FIG. 5 is a side view schematically showing a configuration of a conventional color filter manufacturing apparatus.

[Explanation of symbols]

 DESCRIPTION OF SYMBOLS 1 Transparent substrate 2 Ink-jet head 3 Partition part 4 Pixel 6 Transparent electrode 7 Power supply 8 Ink droplet 9 Ink droplet 10 Drop switch

Continuation of the front page (72) Inventor Naoki Wada 8-1, Koshinmachi, Takamatsu-shi, Kagawa Prefecture Matsushita Hisashi Denshi Kogyo Co., Ltd. F-term (reference) 2C056 EA12 FA07 FB01 2H048 BA64 BB02 BB43 2H091 FA02Y FC01 GA03 GA11 LA15 2H092 GA20 PA06 PA08

Claims (5)

[Claims] 1. A method of manufacturing a color filter for coloring by discharging ink droplets while scanning an ink jet head having an ink discharge nozzle relative to a transparent substrate having a partition. Form a transparent electrode on the substrate, in a state where a potential difference is provided between the ink in the inkjet head and the transparent electrode, ink droplets ejected from the inkjet head,
A method for manufacturing a color filter, wherein the color filter is landed on a transparent substrate provided with a transparent electrode. 2. A color filter manufacturing apparatus for coloring by discharging an ink droplet while scanning an ink jet head having an ink discharge nozzle relatively to a transparent substrate having a partition.
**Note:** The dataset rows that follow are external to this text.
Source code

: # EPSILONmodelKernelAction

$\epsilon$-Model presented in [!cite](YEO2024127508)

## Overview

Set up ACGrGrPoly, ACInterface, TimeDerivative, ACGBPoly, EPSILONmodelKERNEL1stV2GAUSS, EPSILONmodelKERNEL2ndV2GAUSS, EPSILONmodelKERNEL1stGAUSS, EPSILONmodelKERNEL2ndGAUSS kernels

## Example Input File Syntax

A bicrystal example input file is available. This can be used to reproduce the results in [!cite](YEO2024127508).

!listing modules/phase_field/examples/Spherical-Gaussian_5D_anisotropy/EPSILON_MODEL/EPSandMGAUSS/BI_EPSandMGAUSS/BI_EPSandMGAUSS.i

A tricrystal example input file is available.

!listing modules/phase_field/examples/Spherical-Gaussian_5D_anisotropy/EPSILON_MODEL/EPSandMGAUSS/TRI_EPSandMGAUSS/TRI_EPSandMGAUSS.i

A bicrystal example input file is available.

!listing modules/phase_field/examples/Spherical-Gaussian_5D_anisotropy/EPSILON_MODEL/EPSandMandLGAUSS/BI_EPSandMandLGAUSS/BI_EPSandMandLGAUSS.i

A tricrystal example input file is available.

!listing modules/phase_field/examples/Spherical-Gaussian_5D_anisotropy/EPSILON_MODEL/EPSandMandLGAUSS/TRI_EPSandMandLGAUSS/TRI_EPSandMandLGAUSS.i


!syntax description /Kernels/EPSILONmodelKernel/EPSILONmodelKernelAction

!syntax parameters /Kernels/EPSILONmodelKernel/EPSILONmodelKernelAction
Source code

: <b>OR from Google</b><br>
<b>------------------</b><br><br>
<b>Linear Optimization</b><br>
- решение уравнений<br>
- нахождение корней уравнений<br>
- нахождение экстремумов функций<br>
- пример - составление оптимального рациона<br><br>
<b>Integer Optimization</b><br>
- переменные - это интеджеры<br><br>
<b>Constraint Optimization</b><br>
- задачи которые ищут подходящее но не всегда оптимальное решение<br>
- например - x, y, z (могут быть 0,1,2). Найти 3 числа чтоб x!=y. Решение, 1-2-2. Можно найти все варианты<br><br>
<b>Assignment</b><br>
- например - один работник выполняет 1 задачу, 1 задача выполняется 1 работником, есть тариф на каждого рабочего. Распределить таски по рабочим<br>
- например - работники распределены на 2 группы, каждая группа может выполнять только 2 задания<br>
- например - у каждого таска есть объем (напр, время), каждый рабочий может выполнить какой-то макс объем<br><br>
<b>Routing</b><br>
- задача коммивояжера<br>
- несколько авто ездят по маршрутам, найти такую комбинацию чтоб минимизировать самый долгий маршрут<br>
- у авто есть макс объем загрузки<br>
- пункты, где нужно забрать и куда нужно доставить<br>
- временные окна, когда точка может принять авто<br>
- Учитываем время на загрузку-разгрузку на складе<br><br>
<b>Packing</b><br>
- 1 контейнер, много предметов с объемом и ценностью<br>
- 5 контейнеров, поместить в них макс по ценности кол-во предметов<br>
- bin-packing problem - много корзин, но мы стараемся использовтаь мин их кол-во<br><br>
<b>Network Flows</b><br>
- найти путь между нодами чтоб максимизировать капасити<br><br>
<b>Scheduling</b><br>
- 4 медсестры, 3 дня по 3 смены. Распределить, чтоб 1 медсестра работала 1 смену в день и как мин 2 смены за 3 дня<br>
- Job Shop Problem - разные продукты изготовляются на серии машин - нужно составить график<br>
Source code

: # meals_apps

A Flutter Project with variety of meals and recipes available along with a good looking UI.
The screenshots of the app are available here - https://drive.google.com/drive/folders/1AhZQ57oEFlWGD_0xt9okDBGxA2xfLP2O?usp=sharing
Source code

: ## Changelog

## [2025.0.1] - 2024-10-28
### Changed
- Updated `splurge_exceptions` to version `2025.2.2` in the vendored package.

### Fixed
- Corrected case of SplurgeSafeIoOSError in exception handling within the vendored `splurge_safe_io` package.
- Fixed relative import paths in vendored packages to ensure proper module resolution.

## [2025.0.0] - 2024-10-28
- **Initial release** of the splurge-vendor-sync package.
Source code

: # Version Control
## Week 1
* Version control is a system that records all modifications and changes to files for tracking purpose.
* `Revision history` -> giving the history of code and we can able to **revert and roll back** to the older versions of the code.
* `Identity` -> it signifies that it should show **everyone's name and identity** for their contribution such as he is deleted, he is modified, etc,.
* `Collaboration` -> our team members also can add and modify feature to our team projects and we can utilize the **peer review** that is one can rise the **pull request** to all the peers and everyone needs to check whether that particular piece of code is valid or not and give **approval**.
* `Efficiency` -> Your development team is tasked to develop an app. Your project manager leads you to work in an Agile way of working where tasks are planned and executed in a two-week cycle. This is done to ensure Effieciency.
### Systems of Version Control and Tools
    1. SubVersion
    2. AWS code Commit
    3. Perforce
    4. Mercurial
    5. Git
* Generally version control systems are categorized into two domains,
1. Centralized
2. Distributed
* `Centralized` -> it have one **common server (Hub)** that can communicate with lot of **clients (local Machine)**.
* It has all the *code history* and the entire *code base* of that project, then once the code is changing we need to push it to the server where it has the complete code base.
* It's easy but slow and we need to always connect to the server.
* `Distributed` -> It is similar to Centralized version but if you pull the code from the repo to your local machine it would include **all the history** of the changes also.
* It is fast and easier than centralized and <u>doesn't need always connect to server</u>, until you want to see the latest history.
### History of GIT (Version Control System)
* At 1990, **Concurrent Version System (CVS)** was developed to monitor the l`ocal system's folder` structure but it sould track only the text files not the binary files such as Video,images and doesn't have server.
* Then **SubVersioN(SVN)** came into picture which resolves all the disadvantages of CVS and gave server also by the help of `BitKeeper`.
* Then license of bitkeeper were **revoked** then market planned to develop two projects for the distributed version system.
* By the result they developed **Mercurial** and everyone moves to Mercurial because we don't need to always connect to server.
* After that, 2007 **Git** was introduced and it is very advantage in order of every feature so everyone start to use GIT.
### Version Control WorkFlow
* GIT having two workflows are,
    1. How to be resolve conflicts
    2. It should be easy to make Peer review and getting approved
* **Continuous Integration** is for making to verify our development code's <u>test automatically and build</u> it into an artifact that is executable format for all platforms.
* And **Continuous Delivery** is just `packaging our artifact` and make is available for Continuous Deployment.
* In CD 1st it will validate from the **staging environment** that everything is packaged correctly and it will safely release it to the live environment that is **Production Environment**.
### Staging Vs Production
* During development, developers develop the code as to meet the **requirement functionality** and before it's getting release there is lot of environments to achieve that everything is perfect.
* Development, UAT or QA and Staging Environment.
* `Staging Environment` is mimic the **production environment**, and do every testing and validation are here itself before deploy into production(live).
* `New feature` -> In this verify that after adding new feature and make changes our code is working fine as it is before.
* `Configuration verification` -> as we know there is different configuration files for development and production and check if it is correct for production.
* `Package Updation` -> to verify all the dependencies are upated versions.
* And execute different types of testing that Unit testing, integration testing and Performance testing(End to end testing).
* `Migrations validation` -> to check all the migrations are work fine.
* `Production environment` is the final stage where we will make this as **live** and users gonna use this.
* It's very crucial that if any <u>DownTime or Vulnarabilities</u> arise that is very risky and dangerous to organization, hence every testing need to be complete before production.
An apparatus for manufacturing a color filter, comprising: a transparent electrode formed on a substrate; and a power supply for generating a potential difference between ink in the inkjet head and the transparent electrode. 3. The apparatus for manufacturing a color filter according to claim 2, wherein the pattern of the transparent electrodes is arranged in stripes for each color ink in accordance with the pixels of the stripe arrangement. 4. The color filter manufacturing apparatus according to claim 2, wherein the pattern of the transparent electrodes is arranged in a delta arrangement for each color ink in accordance with the pixels in the delta arrangement. 5. The color filter manufacturing apparatus according to claim 2, wherein the pattern of the transparent electrodes is arranged so as to be a pixel row unit parallel to the nozzle arrangement direction of the ink jet head.